● **Description of the task**
Reproduce word for word the lines between those holding "different recommendation approaches." and "the current situation.", inclusive, and nothing else from the data below.

'''

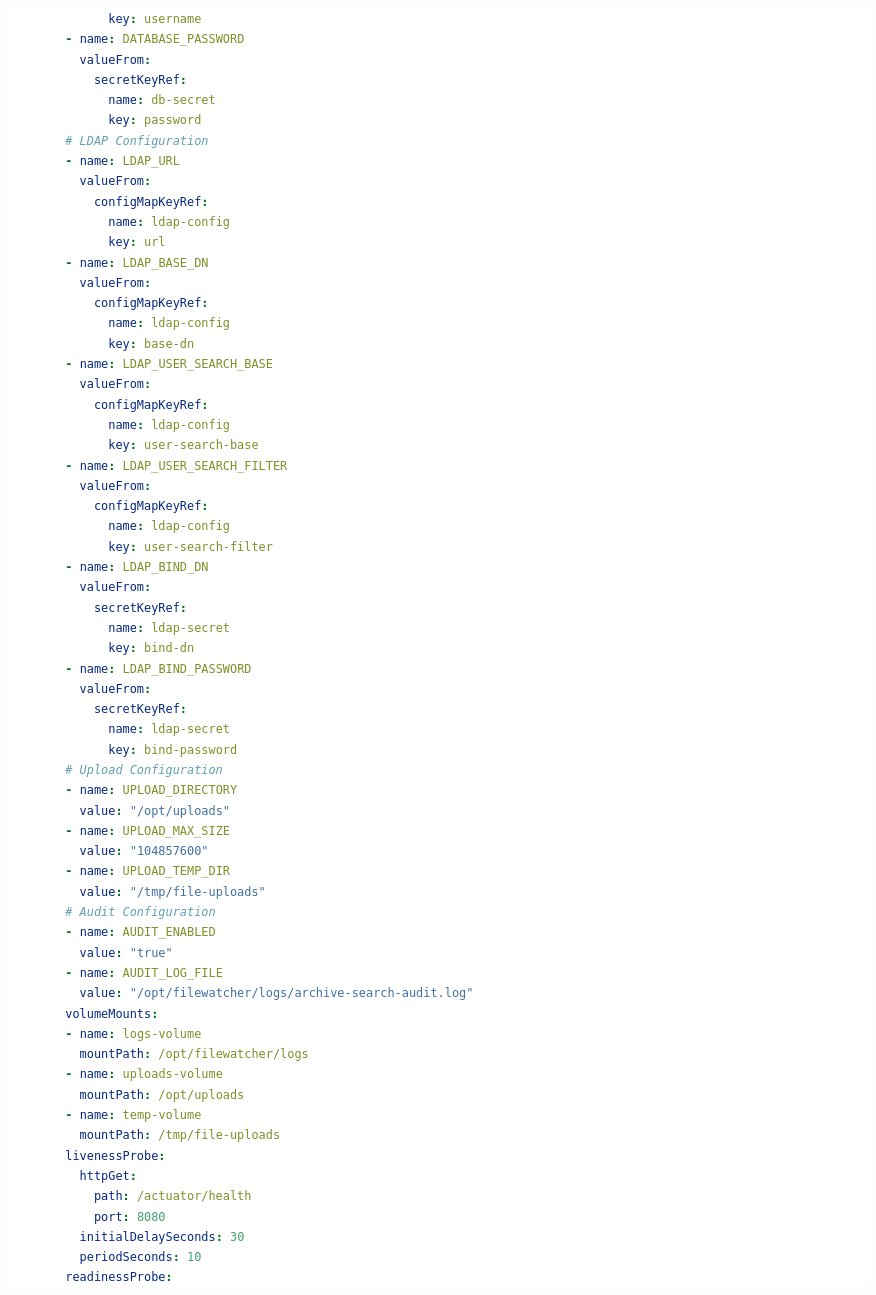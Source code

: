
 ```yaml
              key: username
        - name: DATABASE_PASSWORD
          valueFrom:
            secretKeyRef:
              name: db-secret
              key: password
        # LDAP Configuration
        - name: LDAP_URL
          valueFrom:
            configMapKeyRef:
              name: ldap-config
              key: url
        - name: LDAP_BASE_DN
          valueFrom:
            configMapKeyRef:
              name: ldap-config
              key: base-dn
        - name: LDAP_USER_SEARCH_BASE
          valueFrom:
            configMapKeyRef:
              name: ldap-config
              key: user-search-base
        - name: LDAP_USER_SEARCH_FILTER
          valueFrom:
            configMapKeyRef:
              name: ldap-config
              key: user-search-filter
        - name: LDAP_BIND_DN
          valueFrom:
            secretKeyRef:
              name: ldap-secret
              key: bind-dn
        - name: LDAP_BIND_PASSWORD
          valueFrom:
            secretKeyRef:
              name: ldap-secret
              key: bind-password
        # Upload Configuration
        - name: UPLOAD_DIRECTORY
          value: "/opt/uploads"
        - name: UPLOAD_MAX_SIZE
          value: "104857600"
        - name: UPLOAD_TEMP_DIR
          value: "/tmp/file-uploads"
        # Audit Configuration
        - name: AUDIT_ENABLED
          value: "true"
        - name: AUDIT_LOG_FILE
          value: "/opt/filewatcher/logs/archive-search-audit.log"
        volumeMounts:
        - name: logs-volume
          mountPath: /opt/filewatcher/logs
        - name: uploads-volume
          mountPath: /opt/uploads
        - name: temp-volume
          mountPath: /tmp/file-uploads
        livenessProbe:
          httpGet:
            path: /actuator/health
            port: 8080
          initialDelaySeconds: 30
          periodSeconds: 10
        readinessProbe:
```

'''
'''

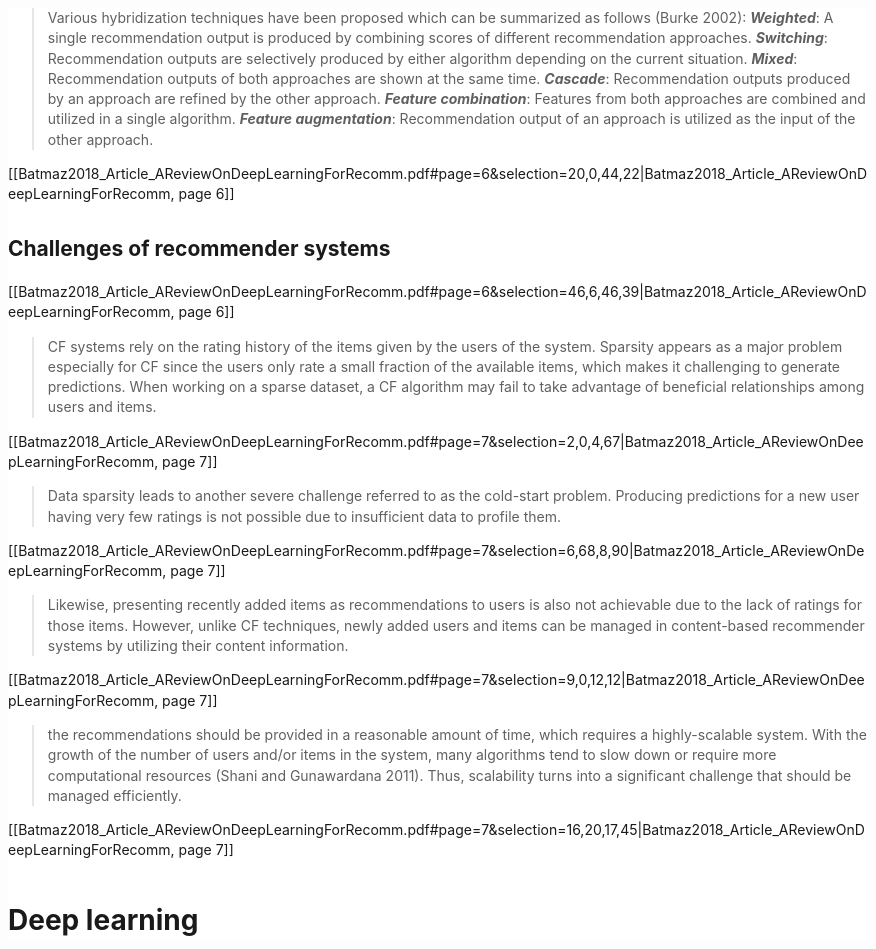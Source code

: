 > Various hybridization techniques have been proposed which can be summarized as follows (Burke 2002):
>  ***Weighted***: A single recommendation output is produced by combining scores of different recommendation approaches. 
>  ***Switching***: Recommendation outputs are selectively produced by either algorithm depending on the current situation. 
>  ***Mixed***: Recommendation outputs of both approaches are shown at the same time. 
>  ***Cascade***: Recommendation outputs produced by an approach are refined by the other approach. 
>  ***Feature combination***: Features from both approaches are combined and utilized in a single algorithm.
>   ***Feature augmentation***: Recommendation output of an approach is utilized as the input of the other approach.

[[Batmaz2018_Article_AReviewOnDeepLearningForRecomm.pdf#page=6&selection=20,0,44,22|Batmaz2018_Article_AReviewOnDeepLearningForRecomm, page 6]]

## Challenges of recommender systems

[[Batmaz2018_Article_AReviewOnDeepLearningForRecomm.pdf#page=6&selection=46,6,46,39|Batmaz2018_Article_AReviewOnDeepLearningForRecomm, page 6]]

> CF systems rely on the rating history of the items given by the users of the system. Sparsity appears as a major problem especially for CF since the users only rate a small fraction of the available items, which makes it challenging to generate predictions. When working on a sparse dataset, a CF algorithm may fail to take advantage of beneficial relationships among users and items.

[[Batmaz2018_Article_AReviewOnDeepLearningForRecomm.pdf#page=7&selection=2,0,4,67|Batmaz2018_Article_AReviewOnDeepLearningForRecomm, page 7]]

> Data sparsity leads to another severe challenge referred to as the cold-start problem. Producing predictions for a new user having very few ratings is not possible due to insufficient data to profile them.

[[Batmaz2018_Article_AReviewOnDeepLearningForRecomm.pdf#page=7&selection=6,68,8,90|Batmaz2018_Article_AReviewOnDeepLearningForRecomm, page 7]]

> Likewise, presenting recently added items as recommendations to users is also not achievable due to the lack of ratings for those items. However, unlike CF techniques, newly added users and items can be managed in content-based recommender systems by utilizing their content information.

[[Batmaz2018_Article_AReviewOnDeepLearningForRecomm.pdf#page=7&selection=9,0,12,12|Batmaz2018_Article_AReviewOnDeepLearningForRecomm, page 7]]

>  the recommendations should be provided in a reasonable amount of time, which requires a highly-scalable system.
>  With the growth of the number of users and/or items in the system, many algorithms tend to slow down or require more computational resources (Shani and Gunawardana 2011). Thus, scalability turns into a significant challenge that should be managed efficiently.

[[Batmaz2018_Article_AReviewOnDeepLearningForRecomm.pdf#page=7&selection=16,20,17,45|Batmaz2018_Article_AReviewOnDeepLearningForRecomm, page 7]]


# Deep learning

'''

● **Reply to the task**
>  ***Weighted***: A single recommendation output is produced by combining scores of different recommendation approaches. 
>  ***Switching***: Recommendation outputs are selectively produced by either algorithm depending on the current situation. 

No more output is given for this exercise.